From the first line of the entries through the line containing "Governments around world", output everything exactly except the pictures.

Start of SUPPLIED DATA

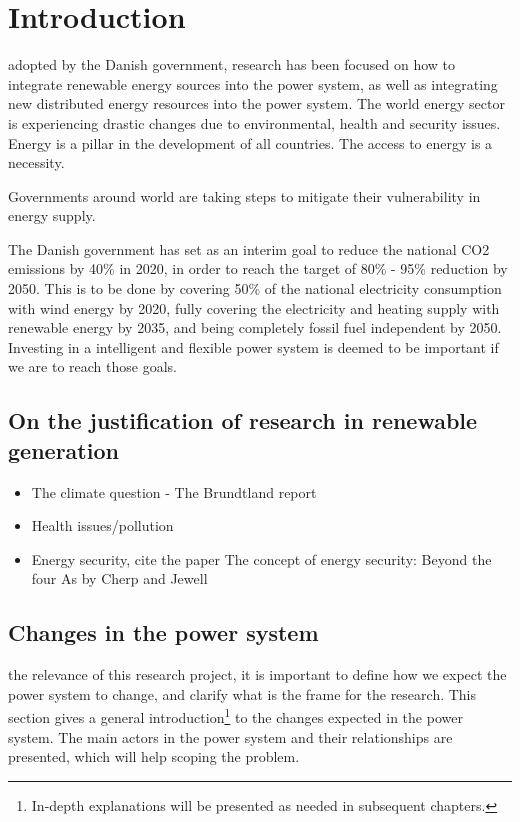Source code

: \chapter{Introduction}

 adopted by the Danish government, research has been focused on how to integrate renewable energy sources into the power system, as well as integrating new distributed energy resources into the power system. The world energy sector is experiencing drastic changes due to environmental, health and security issues. 
Energy is a pillar in the development of all countries. The access to energy is a necessity.

Governments around world are taking steps to mitigate their vulnerability in energy supply.

The Danish government has set as an interim goal to reduce the national CO2 emissions by 40\% in 2020, in order to reach the target of 80\% - 95\% reduction by 2050. This is to be done by covering 50\% of the national electricity consumption with wind energy by 2020, fully covering the electricity and heating supply with renewable energy by 2035, and being completely fossil fuel independent by 2050. Investing in a intelligent and flexible power system is deemed to be important if we are to reach those goals.

\section{On the justification of research in renewable generation} %
\label{sec:justification}
\begin{itemize}
	\item The climate question - The Brundtland report
	\item Health issues/pollution
	\item Energy security, cite the paper The concept of energy security: Beyond the four As by Cherp and Jewell
\end{itemize}



\section{Changes in the power system}%
\label{sec:powsysdesc}
  the relevance of this research project, it is important to define how we expect the power system to change, and clarify what is the frame for the research. This section gives a general introduction\footnote{In-depth explanations will be presented as needed in subsequent chapters.} to the changes expected in the power system. The main actors in the power system and their relationships are presented, which will help scoping the problem.
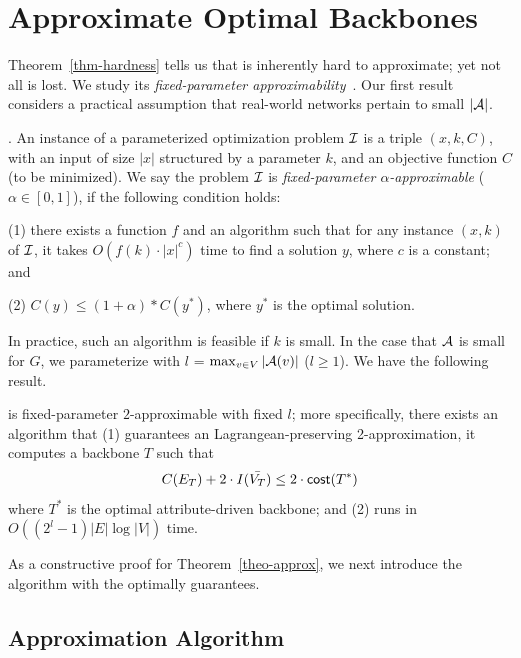 \vspace{-1ex}
\section{Approximate Optimal Backbones}
\label{sec-approx}

Theorem~\ref{thm-hardness} tells us that
\abd is inherently hard to approximate; yet
not all is lost. We
study its {\em fixed-parameter approximability}~\cite{marx2008parameterized}.
Our first result considers a practical
assumption that real-world networks pertain to
small $|\A|$.

.
An instance of a parameterized
optimization problem ${\cal I}$ is a triple $(x, k, C)$,
with an input of size $|x|$ structured by a parameter $k$, and an objective function $C$ (to be minimized).
We say the problem 
${\cal I}$ is {\em fixed-parameter $\alpha$-approximable} ($\alpha\in[0,1]$), if the following condition holds:

\sstab
(1) there exists a function $f$ and an algorithm such that for any instance $(x,k)$ of ${\cal I}$,
it takes $O(f(k)\cdot|x|^c)$ time to
find a solution $y$, where $c$ is a constant; and

\sstab
(2) $C(y)\leq (1+\alpha) * C(y^*)$,
where $y^*$ is the optimal solution.

\vspace{.5ex}
In practice, such an algorithm is feasible if
$k$ is small. In the case that
$\A$ is small
for $G$, we parameterize \abd with
$l$ = $\max_{v\in V}|\A(v)|$ ($l\geq 1$).
We have the following result.


\begin{theorem}
\label{theo-approx}
\abd is fixed-parameter $2$-approximable with fixed
$l$; more specifically, there exists an algorithm
that
(1) guarantees an Lagrangean-preserving 2-approximation,
\ie it computes a backbone $T$ such that
\[
C(E_T)+2\cdot I(\bar{V_T})\leq 2\cdot{\ensuremath {\mathsf{cost}}}(T^*)
\]
where $T^*$ is the optimal attribute-driven backbone;
and (2) runs in $O((2^{l}-1)|E|\log |V|)$ time.
\end{theorem}

As a constructive proof for Theorem~\ref{theo-approx},
we next introduce the algorithm with the optimally guarantees.


\subsection{Approximation Algorithm}

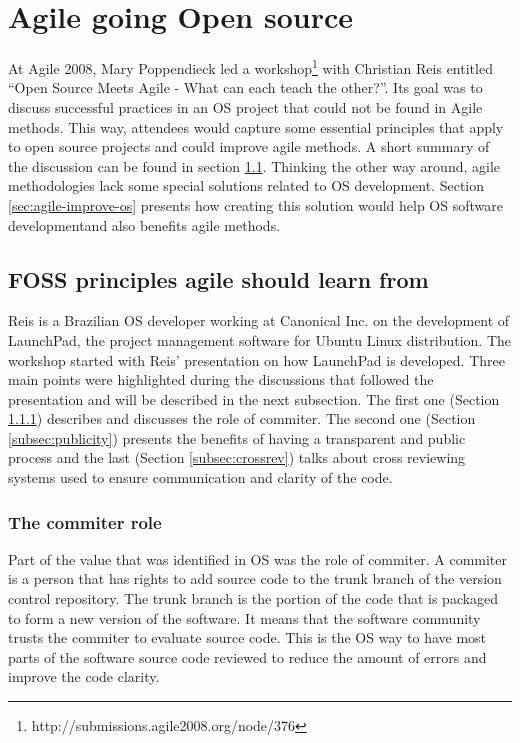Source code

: \chapter{Agile going Open source}
\label{cap:agile}

At Agile 2008, Mary Poppendieck led a
workshop\footnote{http://submissions.agile2008.org/node/376} with
Christian Reis entitled ``Open Source Meets Agile - What can each
teach the other?''. Its goal was to discuss successful practices in an
OS project that could not be found in Agile methods. This way,
attendees would capture some essential principles that apply to open
source projects and could improve agile methods. A short summary of
the discussion can be found in section \ref{sec:foss-over-agile}.
Thinking the other way around, agile methodologies lack some special
solutions related to OS development. Section
\ref{sec:agile-improve-os} presents how creating this solution
would help OS software developmentand also benefits agile methods.

\section{FOSS principles agile should learn from}
\label{sec:foss-over-agile}

Reis is a Brazilian OS developer working at Canonical Inc. on the
development of LaunchPad, the project management software for Ubuntu
Linux distribution. The workshop started with Reis' presentation on
how LaunchPad is developed. Three main points were highlighted during
the discussions that followed the presentation and will be described
in the next subsection. The first one (Section
\ref{subsec:commiter}) describes and discusses the role of
commiter. The second one (Section \ref{subsec:publicity}) presents
the benefits of having a transparent and public process and the last
(Section \ref{subsec:crossrev}) talks about cross reviewing systems
used to ensure communication and clarity of the code.

\subsection{The commiter role}
\label{subsec:commiter}

Part of the value that was identified in OS was the role of commiter.
A commiter is a person that has rights to add source code to the trunk
branch of the version control repository. The trunk branch is the
portion of the code that is packaged to form a new version of the
software. It means that the software community trusts the commiter to
evaluate source code. This is the OS way to have most parts of the
software source code reviewed to reduce the amount of errors and
improve the code clarity.

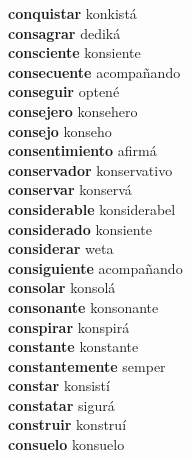 \textbf{conquistar } konkistá \\
\textbf{consagrar } dediká \\
\textbf{consciente } konsiente \\
\textbf{consecuente } acompañando \\
\textbf{conseguir } optené \\
\textbf{consejero } konsehero \\
\textbf{consejo } konseho \\
\textbf{consentimiento } afirmá \\
\textbf{conservador } konservativo \\
\textbf{conservar } konservá \\
\textbf{considerable } konsiderabel \\
\textbf{considerado } konsiente \\
\textbf{considerar } weta \\
\textbf{consiguiente } acompañando \\
\textbf{consolar } konsolá \\
\textbf{consonante } konsonante \\
\textbf{conspirar } konspirá \\
\textbf{constante } konstante \\
\textbf{constantemente } semper \\
\textbf{constar } konsistí \\
\textbf{constatar } sigurá \\
\textbf{construir } konstruí \\
\textbf{consuelo } konsuelo \\
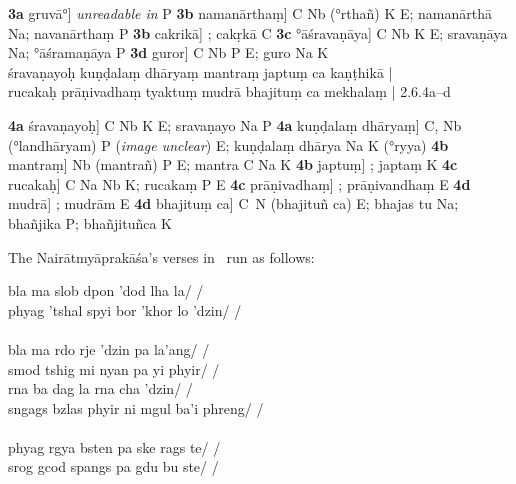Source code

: \documentclass[naipra.tex]{subfiles}
\begin{document}
\begin{sanskrit}
{\begin{english}
\begin{prosequote}
			\noindent \textbf{3a} gruvā°] \emph{unreadable in} P
			\textbf{3b} namanārthaṃ] C Nb (°rthañ) K E; namanārthā Na; navanārthaṃ P
			\textbf{3b} cakrikā] ; cakṛkā C
			\textbf{3c} °āśravaṇāya] C Nb K E; sravaṇāya Na; °āśramaṇāya P
			\textbf{3d} guror] C Nb P E; guro Na K\\

			\noindent śravaṇayoḥ kuṇḍalaṃ dhāryaṃ mantraṃ japtuṃ ca kaṇṭhikā |\\
			rucakaḥ prāṇivadhaṃ tyaktuṃ mudrā bhajituṃ ca mekhalaṃ | 2.6.4a–d
			\medskip

			\noindent \textbf{4a} śravaṇayoḥ] C Nb K E; sravaṇayo Na P
			\textbf{4a} kuṇḍalaṃ dhāryaṃ] C, Nb (°landhāryam) P (\emph{image unclear}) E; kuṇḍalaṃ dhārya Na K (°ryya)
			\textbf{4b} mantraṃ] Nb (mantrañ) P E; mantra C Na K
			\textbf{4b} japtuṃ] ; japtaṃ K
			\textbf{4c} rucakaḥ] C Na Nb K; rucakaṃ P E
			\textbf{4c} prāṇivadhaṃ] ; prāṇivandhaṃ E
			\textbf{4d} mudrā] ; mudrām E
			\textbf{4d} bhajituṃ ca] C\PCreading\ N (bhajituñ ca) E; bhajas tu Na; bhañjika P; bhañjituñca K
		\end{prosequote}

		The Nairātmyāprakāśa's verses in \TIB\ run as follows:

		\begin{prosequote}%
			bla ma slob dpon 'dod lha la/ /\\
			phyag 'tshal spyi bor 'khor lo 'dzin/ /\\
			\\
			bla ma rdo rje 'dzin pa la'ang/ /\\
			smod tshig mi nyan pa yi phyir/ /\\
			rna ba dag la rna cha 'dzin/ /\\
			sngags bzlas phyir ni mgul ba'i phreng/ /\\
			\\
			phyag rgya bsten pa ske rags te/ /\\
			srog gcod spangs pa gdu bu ste/ /
		\end{prosequote}


\end{english}}
\end{sanskrit}
\end{document}
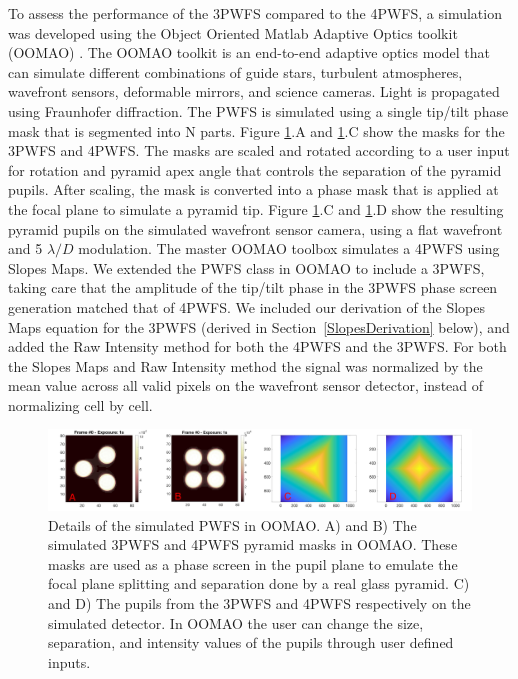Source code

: To assess the performance of the 3PWFS compared to the 4PWFS, a simulation was developed using the Object Oriented Matlab Adaptive Optics toolkit (OOMAO) \citep{OOMAO}. The OOMAO toolkit is an end-to-end adaptive optics model that can simulate different combinations of guide stars, turbulent atmospheres, wavefront sensors, deformable mirrors, and science cameras. Light is propagated using Fraunhofer diffraction. The PWFS is simulated using a single tip/tilt phase mask that is segmented into N parts. Figure \ref{fig:oomaoFigs}.A and \ref{fig:oomaoFigs}.C show the masks for the 3PWFS and 4PWFS. The masks are scaled and rotated according to a user input for rotation and pyramid apex angle that controls the separation of the pyramid pupils. After scaling, the mask is converted into a phase mask that is applied at the focal plane to simulate a pyramid tip. Figure \ref{fig:oomaoFigs}.C and \ref{fig:oomaoFigs}.D show the resulting pyramid pupils on the simulated wavefront sensor camera, using a flat wavefront and 5 $\lambda/D$ modulation. The master OOMAO toolbox simulates a 4PWFS using Slopes Maps. We extended the PWFS class in OOMAO to include a 3PWFS, taking care that the amplitude of the tip/tilt phase in the 3PWFS phase screen generation matched that of 4PWFS. We included our derivation of the Slopes Maps equation for the 3PWFS (derived in Section~\ref{SlopesDerivation} below), and added the Raw Intensity method for both the 4PWFS and the 3PWFS. For both the Slopes Maps and Raw Intensity method the signal was normalized by the mean value across all valid pixels on the wavefront sensor detector, instead of normalizing cell by cell. 

\begin{figure}
    \centering
    \includegraphics[width=1\textwidth]{Chapter Materials/Chapter Two Materials/oomaoFigs.png}
    \caption{Details of the simulated PWFS in OOMAO. A) and B) The simulated 3PWFS and 4PWFS pyramid masks in OOMAO. These masks are used as a phase screen in the pupil plane to emulate the focal plane splitting and separation done by a real glass pyramid. C) and D) The pupils from the 3PWFS and 4PWFS respectively on the simulated detector. In OOMAO the user can change the size, separation, and intensity values of the pupils through user defined inputs.}
    \label{fig:oomaoFigs}
\end{figure}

End of SUPPLIED DATA

> **RESULT FOR THIS TASK**
Source code

: \chapter{Introduction}

 adopted by the Danish government, research has been focused on how to integrate renewable energy sources into the power system, as well as integrating new distributed energy resources into the power system. The world energy sector is experiencing drastic changes due to environmental, health and security issues. 
Energy is a pillar in the development of all countries. The access to energy is a necessity.

Governments around world are taking steps to mitigate their vulnerability in energy supply.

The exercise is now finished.